#### Information provided ####
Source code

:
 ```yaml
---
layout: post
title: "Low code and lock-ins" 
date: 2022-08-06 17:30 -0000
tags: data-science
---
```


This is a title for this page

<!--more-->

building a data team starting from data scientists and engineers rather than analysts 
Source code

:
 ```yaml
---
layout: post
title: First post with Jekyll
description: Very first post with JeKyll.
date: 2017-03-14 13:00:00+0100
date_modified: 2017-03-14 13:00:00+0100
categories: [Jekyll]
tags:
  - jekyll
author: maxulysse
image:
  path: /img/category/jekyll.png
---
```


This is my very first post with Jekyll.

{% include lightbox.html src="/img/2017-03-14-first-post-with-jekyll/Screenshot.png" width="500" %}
####
#### Information provided ####
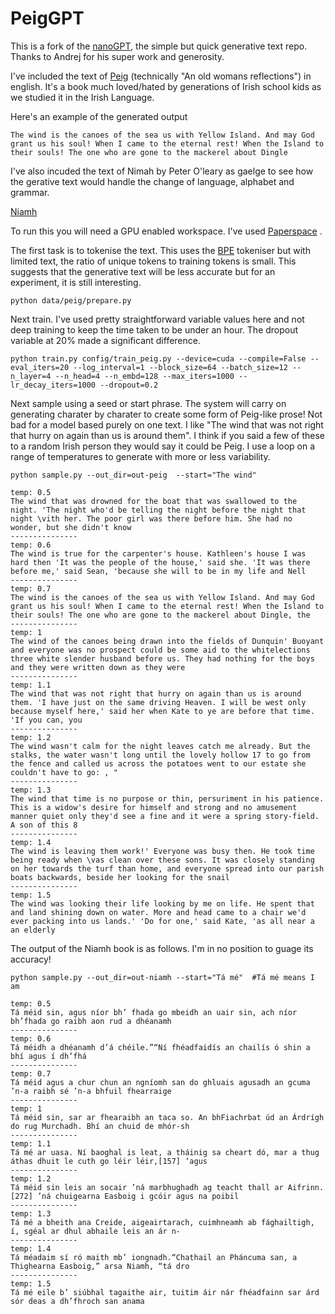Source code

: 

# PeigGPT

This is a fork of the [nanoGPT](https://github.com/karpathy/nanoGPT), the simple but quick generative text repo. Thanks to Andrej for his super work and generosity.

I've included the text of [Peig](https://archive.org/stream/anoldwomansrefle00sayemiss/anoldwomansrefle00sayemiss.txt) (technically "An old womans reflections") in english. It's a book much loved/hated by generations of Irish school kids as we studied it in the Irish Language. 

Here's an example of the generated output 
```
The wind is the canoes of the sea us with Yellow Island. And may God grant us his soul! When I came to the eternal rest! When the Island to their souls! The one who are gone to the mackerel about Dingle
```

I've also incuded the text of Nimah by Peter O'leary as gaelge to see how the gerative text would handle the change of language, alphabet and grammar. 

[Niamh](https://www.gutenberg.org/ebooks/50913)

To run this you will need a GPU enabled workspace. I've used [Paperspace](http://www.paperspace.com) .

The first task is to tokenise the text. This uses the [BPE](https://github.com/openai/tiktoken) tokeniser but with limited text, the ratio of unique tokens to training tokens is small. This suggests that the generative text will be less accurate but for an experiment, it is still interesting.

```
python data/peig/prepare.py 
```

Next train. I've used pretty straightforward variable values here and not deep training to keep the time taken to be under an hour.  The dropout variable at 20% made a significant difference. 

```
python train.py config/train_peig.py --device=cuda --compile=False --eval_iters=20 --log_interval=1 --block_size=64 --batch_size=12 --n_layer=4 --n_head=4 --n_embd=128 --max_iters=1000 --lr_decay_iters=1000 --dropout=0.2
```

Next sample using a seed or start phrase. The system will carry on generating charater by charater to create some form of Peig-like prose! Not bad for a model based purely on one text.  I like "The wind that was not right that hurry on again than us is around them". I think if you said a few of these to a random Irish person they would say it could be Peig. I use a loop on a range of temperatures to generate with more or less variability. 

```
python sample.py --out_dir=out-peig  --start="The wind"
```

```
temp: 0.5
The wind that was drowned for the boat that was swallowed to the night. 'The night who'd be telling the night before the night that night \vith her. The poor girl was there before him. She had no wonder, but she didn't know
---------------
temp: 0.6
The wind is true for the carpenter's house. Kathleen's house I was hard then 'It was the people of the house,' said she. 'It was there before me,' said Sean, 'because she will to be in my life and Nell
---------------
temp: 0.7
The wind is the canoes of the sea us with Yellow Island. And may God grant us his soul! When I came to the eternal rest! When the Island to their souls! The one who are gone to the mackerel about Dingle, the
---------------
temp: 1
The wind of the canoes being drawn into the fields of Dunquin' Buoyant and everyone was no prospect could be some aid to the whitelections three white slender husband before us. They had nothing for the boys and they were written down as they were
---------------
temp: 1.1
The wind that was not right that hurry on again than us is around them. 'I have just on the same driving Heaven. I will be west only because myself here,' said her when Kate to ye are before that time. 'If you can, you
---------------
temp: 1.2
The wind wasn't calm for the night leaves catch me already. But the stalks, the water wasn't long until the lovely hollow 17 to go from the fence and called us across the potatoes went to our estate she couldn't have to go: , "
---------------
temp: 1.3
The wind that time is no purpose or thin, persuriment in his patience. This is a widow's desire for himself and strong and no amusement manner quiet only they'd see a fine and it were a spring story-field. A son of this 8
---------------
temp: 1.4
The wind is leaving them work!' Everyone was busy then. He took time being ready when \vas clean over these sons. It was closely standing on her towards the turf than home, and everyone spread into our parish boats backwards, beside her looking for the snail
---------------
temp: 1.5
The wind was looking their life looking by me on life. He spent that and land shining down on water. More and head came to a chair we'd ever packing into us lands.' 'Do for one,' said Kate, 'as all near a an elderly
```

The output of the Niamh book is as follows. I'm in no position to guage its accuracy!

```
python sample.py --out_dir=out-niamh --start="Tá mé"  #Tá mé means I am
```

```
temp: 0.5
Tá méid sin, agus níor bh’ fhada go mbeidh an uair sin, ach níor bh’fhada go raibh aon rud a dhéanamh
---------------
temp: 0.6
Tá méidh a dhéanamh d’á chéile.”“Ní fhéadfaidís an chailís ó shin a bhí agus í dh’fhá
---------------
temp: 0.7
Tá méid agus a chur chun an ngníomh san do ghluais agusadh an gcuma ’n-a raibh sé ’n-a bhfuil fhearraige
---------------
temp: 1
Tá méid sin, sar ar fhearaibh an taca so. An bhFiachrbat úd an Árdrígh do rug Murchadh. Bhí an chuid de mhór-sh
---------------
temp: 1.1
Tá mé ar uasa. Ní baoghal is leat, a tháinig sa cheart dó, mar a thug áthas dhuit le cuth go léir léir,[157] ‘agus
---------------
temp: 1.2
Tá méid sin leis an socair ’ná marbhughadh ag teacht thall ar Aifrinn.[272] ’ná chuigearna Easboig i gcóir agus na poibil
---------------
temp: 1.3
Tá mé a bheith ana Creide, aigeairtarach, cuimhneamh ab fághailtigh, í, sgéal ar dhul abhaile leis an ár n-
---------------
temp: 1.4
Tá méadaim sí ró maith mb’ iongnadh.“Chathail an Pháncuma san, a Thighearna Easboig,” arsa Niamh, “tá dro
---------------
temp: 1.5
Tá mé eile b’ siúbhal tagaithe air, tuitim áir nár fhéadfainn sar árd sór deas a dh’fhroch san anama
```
####
#### Information provided ####
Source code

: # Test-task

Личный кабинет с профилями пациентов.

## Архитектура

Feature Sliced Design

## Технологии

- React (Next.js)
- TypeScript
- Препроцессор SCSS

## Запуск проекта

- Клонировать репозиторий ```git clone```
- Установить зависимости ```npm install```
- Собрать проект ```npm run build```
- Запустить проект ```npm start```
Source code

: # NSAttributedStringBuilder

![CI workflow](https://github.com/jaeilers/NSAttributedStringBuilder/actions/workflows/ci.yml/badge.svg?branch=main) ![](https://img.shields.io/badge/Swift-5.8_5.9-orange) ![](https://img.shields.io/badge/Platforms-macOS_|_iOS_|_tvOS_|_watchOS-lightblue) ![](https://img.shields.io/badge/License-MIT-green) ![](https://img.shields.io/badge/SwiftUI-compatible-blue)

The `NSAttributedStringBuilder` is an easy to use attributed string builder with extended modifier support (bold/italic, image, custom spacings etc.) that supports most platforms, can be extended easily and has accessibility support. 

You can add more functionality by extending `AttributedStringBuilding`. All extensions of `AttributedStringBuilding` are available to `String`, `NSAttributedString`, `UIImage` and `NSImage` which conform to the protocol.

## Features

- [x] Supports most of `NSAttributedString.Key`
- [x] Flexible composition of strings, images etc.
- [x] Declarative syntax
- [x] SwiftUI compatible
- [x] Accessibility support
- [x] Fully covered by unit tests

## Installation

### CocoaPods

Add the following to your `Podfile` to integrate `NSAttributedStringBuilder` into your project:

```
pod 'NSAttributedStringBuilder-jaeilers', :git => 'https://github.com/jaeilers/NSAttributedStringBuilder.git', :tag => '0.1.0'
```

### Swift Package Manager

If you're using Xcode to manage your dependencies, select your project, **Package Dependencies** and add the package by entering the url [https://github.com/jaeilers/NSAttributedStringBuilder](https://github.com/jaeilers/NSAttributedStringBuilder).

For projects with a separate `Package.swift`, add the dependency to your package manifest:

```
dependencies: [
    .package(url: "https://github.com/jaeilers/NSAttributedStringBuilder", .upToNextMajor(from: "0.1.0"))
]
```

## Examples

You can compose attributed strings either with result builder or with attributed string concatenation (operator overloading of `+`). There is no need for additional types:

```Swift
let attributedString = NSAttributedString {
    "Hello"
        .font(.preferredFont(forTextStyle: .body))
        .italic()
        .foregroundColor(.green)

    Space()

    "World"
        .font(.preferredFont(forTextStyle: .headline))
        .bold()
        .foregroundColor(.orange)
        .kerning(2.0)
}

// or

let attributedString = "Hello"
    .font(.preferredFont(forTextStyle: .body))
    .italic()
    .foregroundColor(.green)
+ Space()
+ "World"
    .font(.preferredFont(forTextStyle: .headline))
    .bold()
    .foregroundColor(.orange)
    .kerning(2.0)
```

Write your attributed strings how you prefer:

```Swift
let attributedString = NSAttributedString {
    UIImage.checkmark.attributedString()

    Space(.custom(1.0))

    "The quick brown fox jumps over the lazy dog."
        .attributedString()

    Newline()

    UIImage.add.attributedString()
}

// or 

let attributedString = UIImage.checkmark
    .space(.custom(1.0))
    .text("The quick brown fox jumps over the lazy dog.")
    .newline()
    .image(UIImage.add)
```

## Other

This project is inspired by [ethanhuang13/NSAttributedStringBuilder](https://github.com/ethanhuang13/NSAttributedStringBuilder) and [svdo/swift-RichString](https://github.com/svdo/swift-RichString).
####
Exercise instructions:
Which of the lines above include the string "about"? Pick them out and copy them.

Final answer:
The wind is the canoes of the sea us with Yellow Island. And may God grant us his soul! When I came to the eternal rest! When the Island to their souls! The one who are gone to the mackerel about Dingle
The wind is the canoes of the sea us with Yellow Island. And may God grant us his soul! When I came to the eternal rest! When the Island to their souls! The one who are gone to the mackerel about Dingle, the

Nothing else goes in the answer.